WIRRAL will remember the victims of the Thetis submarine tragedy this weekend, 70 years after it sank with the loss of 99 lives.

Tragedy struck just a few hours after the Thetis left Cammell Laird on June 1, 1939 for its sea trials with 103 people on board – twice the number she was designed to carry.

Two compartments in the vessel took on water after an inner torpedo door was opened, leaving the men on board trapped and oxygen running out, just 38 miles from shore.

Only four people managed to escape.

Over 200 people, two travelling from Australia, are expected to attend a private service marking the anniversary at Birkenhead Priory on Sunday.

Harry McLeish, who worked at Cammell Laird for 45 years and started his working life on the Thetis, will be at Fort Perch Rock, New Brighton on Saturday at 7pm to re-dedicate its HMS Thetis exhibition after a refurbishment.

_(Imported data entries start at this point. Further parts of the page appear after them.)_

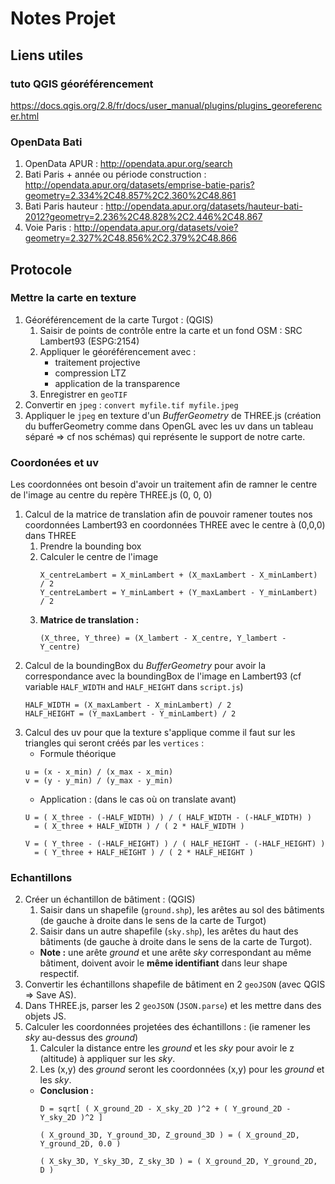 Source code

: # Notes Projet

## Liens utiles
### tuto QGIS géoréférencement
https://docs.qgis.org/2.8/fr/docs/user_manual/plugins/plugins_georeferencer.html


### OpenData Bati
1. OpenData APUR : http://opendata.apur.org/search 
1. Bati Paris + année ou période construction : http://opendata.apur.org/datasets/emprise-batie-paris?geometry=2.334%2C48.857%2C2.360%2C48.861
2. Bati Paris hauteur : http://opendata.apur.org/datasets/hauteur-bati-2012?geometry=2.236%2C48.828%2C2.446%2C48.867
1. Voie Paris : http://opendata.apur.org/datasets/voie?geometry=2.327%2C48.856%2C2.379%2C48.866 


## Protocole
### Mettre la carte en texture
1. Géoréférencement de la carte Turgot : (QGIS)
    1. Saisir de points de contrôle entre la carte et un fond OSM : SRC Lambert93 (ESPG:2154)
    1. Appliquer le géoréférencement avec :
        * traitement projective
        * compression LTZ
        * application de la transparence
    1. Enregistrer en `geoTIF`
1. Convertir en `jpeg` : `convert myfile.tif myfile.jpeg`
1. Appliquer le `jpeg` en texture d'un _BufferGeometry_ de THREE.js (création du bufferGeometry comme dans OpenGL avec les uv dans un tableau séparé => cf nos schémas) qui représente le support de notre carte.

### Coordonées et uv
Les coordonnées ont besoin d'avoir un traitement afin de ramner le centre de l'image au centre du repère THREE.js (0, 0, 0)

1. Calcul de la matrice de translation afin de pouvoir ramener toutes nos coordonnées Lambert93 en coordonnées THREE avec le centre à (0,0,0) dans THREE
    1. Prendre la bounding box
    2. Calculer le centre de l'image
        ```
        X_centreLambert = X_minLambert + (X_maxLambert - X_minLambert) / 2
        Y_centreLambert = Y_minLambert + (Y_maxLambert - Y_minLambert) / 2
        ```
    3. **Matrice de translation :** 
        ```
        (X_three, Y_three) = (X_lambert - X_centre, Y_lambert - Y_centre)
        ```
1. Calcul de la boundingBox du _BufferGeometry_ pour avoir la correspondance avec la boundingBox de l'image en Lambert93 (cf variable `HALF_WIDTH` and `HALF_HEIGHT` dans `script.js`)
    ```
    HALF_WIDTH = (X_maxLambert - X_minLambert) / 2
    HALF_HEIGHT = (Y_maxLambert - Y_minLambert) / 2
    ```
1. Calcul des uv pour que la texture s'applique comme il faut sur les triangles qui seront créés par les `vertices` :
    * Formule théorique
    ```
    u = (x - x_min) / (x_max - x_min)
    v = (y - y_min) / (y_max - y_min)
    ```
    * Application : (dans le cas où on translate avant)
    ```
    U = ( X_three - (-HALF_WIDTH) ) / ( HALF_WIDTH - (-HALF_WIDTH) ) 
      = ( X_three + HALF_WIDTH ) / ( 2 * HALF_WIDTH )

    V = ( Y_three - (-HALF_HEIGHT) ) / ( HALF_HEIGHT - (-HALF_HEIGHT) ) 
      = ( Y_three + HALF_HEIGHT ) / ( 2 * HALF_HEIGHT )
    ```


### Echantillons
2. Créer un échantillon de bâtiment : (QGIS)
    1. Saisir dans un shapefile (`ground.shp`), les arêtes au sol des bâtiments (de gauche à droite dans le sens de la carte de Turgot)
    1. Saisir dans un autre shapefile (`sky.shp`), les arêtes du haut des bâtiments (de gauche à droite dans le sens de la carte de Turgot).
    * **Note :** une arête _ground_ et une arête _sky_ correspondant au même bâtiment, doivent avoir le **même identifiant** dans leur shape respectif.
3. Convertir les échantillons shapefile de bâtiment en 2 `geoJSON` (avec QGIS => Save AS).
1. Dans THREE.js, parser les 2 `geoJSON` (`JSON.parse`) et les mettre dans des objets JS.
2. Calculer les coordonnées projetées des échantillons : (ie ramener les _sky_ au-dessus des _ground_)
    1. Calculer la distance entre les _ground_ et les _sky_ pour avoir le z (altitude) à appliquer sur les _sky_. 
    1. Les (x,y) des _ground_ seront les coordonnées (x,y) pour les _ground_ et les _sky_. 
    * **Conclusion :**
        ```
        D = sqrt[ ( X_ground_2D - X_sky_2D )^2 + ( Y_ground_2D - Y_sky_2D )^2 ]

        ( X_ground_3D, Y_ground_3D, Z_ground_3D ) = ( X_ground_2D, Y_ground_2D, 0.0 )

        ( X_sky_3D, Y_sky_3D, Z_sky_3D ) = ( X_ground_2D, Y_ground_2D, D )
        ```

At 7.30pm Derek Arnold, the son of the last man to escape from Thetis, will be giving a free talk, repeated on Monday at 7.30pm.

Derek Arnold’s father, leading stoker Walter Arnold, was 27 at the time of the tragedy.

Mr Arnold, 71, from Bebington, said: “It is one of thousands of shipping disasters but the Thetis was so close to home and it remains the Royal Navy’s worst peace time submarine disaster.”

The inrush of water caused the bow of the submarine to sink to the seabed.

The crew dumped 60 tonnes of drinking water and fuel-oil, allowing the Thetis to rise to the surface stern first.

A wire hawser was strung around the submarine and held in place by a salvage ship but it snapped, leaving Thetis to plunge to the bottom of the sea. Bodies remained inside for months before it was salvaged.

Only 69 of the crew were sailors, with the rest mainly engineers from Cammell Laird, observers and two catering staff.

Steve Maddox, chief executive of Wirral Council, said: “People talked about the tragedy as it unfolded as, for three days, the men waited for rescue that never came. This anniversary is particularly poignant as we are aware that as the years progress, there are less and less families around who remember the men who died, or who are able to make the journey.”